From the entries, copy every line that carries the string "youtube".

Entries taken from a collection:
════════════════════
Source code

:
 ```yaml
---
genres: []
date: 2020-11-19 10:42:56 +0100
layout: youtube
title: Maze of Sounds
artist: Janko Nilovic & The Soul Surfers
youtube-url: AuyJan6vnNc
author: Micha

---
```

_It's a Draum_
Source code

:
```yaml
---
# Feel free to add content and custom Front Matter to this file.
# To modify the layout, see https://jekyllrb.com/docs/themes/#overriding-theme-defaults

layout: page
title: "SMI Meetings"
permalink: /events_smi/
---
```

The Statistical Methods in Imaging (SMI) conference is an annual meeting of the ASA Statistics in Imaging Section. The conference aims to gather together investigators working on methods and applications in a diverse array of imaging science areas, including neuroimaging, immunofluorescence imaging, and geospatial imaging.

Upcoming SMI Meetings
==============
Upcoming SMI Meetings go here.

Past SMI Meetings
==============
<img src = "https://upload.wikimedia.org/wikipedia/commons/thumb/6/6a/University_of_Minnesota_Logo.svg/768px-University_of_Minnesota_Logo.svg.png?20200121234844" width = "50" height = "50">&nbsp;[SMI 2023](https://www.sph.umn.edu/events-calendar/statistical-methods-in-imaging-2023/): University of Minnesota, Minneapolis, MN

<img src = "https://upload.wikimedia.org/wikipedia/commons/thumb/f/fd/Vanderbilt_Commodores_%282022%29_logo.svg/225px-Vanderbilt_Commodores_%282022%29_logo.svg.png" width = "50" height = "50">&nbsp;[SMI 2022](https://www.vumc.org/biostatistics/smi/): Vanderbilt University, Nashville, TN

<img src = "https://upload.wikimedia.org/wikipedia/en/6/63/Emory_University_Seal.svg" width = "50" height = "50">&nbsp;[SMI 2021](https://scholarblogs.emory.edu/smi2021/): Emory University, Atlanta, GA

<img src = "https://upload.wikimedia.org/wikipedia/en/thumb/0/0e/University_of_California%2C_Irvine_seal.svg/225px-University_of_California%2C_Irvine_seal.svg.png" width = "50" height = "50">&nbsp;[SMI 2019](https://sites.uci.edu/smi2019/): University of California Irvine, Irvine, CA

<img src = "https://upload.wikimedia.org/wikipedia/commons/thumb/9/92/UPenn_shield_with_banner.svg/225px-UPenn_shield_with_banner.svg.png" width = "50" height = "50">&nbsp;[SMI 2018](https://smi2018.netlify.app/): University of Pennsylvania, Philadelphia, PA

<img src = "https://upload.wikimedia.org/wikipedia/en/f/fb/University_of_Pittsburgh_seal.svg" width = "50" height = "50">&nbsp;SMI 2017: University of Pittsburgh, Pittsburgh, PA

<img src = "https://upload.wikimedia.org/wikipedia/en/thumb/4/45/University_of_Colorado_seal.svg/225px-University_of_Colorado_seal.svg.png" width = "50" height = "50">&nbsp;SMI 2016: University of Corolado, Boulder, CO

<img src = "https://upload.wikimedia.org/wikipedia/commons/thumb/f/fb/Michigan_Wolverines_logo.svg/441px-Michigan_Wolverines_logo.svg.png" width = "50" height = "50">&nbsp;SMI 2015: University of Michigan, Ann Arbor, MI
════════════════════
_Task result_
layout: youtube
youtube-url: AuyJan6vnNc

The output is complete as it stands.